Obama’s beautifully written letters will make you feel bad that you no longer write letters and even worse about the comparative quality of the letters you did write back when. Obama and Boerner shared a love of writing. We know from the letters that they exchanged short stories and that Obama disciplined himself to write most mornings. His letters are fully rendered, insightful, and descriptive. He wrote about race relations in Chicago, the toll of a devastated economy, the ups and downs of his community work, and what gave him hope— “a shy housewife standing up to a bumbling official.” In the November 20, 1985, letter, from which the above quote also comes, he described a key difference between New Yorkers and many Chicagoans—the lingering hint of the country: “The secretary in a skyscraper office still has the expression of a farm girl. The sound of crickets in a hot Southern night lies just below the surface of the young black girls [sic] words at a check-out counter.”
The last letters are increasingly brief. Both Boerner and Obama got married, and Boerner and his wife Karen had their first child, daughter Laura Alison. Obama confessed in April 1994: “I still have the nicotine habit, but Michelle has made me promise to quit, as soon as the book is done. Otherwise, no babies!” The book is, of course, Dreams from My Father. In 1999, Obama wrote: “Michelle and I have a beautiful baby daughter, Malia, one year old. I am running for Congress.” He lost that election – another lesson in resilience. Boerner and Obama had not seen each other since 1985 when they met again in the Oval Office in 2011. The passage of time was irrelevant. The friendship endured. The last letter from Obama is dated 2012, when Boerner’s father died.

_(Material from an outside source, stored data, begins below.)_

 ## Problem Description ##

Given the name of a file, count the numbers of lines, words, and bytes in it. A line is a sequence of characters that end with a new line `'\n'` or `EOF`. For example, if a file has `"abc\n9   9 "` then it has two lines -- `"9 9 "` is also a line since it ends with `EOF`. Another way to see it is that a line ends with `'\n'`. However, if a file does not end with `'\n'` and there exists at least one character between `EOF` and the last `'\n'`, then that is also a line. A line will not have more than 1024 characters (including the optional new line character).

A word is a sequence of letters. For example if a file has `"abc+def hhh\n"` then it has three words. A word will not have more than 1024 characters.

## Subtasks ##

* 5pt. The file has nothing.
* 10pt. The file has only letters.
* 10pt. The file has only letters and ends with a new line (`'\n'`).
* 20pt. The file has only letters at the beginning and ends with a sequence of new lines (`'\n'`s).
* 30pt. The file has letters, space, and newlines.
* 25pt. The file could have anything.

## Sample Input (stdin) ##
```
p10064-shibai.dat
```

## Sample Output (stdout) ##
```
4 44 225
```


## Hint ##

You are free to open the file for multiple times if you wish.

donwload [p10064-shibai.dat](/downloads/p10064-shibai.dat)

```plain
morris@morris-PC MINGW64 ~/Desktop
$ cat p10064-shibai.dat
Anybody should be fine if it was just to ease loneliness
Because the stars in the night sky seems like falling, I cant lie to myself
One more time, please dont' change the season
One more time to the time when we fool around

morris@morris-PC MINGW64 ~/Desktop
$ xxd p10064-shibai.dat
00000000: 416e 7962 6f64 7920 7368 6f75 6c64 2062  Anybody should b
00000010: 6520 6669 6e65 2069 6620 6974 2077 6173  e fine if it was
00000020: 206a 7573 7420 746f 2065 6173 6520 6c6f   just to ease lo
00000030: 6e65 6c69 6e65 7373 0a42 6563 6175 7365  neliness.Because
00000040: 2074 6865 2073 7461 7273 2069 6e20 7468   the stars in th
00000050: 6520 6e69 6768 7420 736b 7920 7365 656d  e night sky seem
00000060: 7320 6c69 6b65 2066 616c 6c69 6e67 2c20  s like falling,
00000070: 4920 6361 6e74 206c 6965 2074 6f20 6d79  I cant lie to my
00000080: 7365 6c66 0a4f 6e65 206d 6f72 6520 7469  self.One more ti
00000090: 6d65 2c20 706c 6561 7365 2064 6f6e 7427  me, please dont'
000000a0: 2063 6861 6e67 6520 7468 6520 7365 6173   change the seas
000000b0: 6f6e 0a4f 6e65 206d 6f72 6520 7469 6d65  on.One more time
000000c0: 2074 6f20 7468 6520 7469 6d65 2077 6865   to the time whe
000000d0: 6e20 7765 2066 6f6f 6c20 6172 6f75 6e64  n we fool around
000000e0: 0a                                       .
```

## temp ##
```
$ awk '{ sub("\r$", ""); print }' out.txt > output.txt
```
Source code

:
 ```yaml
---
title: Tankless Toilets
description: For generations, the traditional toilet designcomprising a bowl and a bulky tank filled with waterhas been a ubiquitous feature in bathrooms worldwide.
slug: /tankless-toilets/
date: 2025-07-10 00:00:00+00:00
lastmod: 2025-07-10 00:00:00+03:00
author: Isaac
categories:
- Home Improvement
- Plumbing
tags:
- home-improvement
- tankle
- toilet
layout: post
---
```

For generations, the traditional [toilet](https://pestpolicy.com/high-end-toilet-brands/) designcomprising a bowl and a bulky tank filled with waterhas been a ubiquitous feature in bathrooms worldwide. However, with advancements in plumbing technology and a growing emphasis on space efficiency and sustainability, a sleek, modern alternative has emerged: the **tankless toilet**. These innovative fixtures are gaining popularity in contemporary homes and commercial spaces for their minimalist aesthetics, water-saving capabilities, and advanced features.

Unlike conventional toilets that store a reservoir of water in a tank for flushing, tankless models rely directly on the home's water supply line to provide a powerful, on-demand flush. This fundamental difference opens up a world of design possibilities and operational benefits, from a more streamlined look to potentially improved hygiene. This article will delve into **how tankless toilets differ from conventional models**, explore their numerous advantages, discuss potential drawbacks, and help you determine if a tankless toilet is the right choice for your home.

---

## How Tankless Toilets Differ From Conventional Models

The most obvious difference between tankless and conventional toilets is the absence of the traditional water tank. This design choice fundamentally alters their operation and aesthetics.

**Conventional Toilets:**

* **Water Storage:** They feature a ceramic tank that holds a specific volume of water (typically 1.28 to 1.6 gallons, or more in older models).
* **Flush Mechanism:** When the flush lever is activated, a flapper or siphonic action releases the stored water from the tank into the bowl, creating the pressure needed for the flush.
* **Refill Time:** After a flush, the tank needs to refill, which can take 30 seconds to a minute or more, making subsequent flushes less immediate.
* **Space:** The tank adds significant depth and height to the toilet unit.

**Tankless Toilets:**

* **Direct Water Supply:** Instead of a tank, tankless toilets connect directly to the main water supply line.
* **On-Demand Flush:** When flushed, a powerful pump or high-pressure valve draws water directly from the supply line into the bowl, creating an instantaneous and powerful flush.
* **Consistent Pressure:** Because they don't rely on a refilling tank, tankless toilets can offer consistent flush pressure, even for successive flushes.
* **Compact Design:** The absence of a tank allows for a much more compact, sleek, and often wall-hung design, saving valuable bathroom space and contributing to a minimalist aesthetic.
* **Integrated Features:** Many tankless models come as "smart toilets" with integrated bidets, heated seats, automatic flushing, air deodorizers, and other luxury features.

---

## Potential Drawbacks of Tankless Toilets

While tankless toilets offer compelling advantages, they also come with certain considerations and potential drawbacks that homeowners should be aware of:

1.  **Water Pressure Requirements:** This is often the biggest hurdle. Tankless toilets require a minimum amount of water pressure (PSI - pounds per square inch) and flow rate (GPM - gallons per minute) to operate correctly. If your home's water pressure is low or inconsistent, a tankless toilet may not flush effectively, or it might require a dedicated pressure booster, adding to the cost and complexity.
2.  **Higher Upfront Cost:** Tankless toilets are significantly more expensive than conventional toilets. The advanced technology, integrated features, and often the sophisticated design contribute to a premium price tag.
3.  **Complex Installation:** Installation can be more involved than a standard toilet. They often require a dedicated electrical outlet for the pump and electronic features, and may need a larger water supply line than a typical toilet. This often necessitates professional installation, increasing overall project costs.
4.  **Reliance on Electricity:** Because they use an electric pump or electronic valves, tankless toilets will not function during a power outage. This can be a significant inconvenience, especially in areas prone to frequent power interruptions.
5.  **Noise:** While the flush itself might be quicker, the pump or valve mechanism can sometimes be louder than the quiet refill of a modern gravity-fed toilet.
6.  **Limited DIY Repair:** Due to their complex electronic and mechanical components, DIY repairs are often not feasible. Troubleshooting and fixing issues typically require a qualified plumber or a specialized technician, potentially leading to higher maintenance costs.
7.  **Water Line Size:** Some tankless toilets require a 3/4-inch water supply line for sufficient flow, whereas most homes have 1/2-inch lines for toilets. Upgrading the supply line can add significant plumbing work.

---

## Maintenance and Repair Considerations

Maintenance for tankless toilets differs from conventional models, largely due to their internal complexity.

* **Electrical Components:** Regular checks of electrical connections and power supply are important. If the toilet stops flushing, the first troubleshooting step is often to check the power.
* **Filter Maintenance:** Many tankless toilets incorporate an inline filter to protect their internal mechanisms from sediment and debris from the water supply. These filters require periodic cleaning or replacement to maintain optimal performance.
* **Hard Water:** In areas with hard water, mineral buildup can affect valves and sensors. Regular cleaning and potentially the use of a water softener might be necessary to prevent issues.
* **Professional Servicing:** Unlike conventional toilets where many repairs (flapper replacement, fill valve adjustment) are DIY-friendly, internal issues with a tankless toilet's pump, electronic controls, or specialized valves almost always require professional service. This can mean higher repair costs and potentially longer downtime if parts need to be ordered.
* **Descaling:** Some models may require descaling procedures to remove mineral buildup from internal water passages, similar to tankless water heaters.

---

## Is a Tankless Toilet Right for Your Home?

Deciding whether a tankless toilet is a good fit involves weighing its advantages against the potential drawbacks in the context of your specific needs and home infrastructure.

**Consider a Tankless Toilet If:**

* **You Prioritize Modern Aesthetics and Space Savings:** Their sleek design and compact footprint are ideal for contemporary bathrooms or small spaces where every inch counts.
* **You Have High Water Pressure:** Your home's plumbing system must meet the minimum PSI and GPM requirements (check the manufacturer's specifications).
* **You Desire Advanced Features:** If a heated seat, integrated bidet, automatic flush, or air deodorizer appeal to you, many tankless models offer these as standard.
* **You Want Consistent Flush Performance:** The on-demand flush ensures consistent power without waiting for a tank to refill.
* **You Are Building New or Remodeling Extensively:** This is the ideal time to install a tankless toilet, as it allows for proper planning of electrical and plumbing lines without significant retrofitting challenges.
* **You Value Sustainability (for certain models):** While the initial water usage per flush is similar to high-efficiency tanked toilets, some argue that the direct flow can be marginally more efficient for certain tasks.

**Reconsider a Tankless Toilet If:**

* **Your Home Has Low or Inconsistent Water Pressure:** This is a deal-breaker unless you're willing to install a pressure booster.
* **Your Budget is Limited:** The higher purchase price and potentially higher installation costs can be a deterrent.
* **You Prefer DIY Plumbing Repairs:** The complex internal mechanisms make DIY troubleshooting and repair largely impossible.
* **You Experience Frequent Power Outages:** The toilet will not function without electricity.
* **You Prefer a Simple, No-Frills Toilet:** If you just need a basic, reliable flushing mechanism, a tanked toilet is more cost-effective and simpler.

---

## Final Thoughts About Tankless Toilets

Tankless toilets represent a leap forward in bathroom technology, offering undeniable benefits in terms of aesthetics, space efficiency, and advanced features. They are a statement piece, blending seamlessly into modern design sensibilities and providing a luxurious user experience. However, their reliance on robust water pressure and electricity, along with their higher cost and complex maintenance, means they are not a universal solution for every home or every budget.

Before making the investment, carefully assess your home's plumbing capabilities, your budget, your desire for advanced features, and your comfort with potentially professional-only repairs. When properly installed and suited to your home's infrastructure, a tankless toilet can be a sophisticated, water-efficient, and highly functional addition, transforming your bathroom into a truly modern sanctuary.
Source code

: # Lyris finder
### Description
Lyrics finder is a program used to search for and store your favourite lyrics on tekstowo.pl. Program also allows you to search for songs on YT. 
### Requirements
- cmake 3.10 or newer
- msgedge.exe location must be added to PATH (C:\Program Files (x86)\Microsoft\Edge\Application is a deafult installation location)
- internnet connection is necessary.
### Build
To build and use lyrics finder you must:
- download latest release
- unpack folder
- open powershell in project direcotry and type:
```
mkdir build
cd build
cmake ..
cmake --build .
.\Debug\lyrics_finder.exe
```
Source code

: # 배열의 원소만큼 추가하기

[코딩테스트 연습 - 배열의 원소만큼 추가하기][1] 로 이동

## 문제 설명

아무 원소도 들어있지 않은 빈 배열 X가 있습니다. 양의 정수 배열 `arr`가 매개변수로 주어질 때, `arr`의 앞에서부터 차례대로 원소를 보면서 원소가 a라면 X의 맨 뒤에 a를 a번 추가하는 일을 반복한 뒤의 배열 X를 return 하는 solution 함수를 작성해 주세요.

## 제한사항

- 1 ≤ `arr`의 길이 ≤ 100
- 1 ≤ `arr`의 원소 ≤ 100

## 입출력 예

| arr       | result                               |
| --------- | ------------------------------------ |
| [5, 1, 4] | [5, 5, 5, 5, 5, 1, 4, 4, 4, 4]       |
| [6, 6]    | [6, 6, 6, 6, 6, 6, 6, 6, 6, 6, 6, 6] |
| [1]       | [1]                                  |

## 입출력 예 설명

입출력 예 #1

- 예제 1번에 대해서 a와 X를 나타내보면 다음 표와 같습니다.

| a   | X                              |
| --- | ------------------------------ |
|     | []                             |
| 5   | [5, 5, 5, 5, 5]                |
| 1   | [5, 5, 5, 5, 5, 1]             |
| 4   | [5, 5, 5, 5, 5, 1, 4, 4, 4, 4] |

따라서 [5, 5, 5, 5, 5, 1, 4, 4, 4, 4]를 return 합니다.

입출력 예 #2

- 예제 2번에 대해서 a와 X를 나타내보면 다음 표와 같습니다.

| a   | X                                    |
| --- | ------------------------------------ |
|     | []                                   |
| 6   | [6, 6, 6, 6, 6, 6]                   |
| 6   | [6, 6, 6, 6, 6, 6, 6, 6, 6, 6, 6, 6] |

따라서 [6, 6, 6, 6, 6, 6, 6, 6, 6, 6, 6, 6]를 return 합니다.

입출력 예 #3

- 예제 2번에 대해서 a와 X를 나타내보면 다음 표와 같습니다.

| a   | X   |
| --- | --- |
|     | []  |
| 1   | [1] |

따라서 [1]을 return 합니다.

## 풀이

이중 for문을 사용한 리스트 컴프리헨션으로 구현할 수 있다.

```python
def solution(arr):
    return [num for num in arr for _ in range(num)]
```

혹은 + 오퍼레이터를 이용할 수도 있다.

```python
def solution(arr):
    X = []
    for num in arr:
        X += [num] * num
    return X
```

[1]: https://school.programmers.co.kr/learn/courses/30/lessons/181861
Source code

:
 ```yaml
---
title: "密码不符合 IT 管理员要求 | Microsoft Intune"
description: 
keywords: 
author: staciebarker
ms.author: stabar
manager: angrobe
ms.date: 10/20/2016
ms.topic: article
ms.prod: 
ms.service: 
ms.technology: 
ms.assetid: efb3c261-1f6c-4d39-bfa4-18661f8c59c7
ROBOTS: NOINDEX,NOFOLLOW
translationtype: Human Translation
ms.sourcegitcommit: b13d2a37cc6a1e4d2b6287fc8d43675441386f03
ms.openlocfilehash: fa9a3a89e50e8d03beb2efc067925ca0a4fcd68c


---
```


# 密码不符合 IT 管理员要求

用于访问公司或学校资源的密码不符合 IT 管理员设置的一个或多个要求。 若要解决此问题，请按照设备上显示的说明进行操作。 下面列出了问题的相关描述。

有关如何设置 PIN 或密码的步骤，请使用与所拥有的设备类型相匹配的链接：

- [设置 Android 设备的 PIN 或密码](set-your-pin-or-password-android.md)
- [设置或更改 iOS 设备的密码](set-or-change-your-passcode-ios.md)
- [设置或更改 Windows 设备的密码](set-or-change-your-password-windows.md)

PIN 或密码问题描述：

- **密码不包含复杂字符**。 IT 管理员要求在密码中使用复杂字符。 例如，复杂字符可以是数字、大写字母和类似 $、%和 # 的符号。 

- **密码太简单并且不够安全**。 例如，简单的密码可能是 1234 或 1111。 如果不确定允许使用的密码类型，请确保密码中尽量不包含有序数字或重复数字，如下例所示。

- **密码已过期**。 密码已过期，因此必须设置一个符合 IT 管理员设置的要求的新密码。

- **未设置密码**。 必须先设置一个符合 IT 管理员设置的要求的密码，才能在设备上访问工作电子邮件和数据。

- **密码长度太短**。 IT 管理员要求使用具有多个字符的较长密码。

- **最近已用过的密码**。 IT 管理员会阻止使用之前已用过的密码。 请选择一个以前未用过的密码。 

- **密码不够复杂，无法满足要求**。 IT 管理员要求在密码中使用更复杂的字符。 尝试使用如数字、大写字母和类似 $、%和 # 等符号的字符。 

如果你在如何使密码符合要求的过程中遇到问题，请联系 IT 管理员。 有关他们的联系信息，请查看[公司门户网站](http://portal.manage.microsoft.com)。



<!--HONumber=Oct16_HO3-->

One final note: Documentary filmmaker Peter Kunhardt interviewed Boerner for Obama: In Pursuit of a More Perfect Union (2021). The interview is available online and is well worth watching. It reveals Boerner’s own intelligence, humanity, and gift for friendship. It will make you envious that you were not part of his late-night college bull sessions with Obama debating philosophy, literature, social justice, politics, and current world events.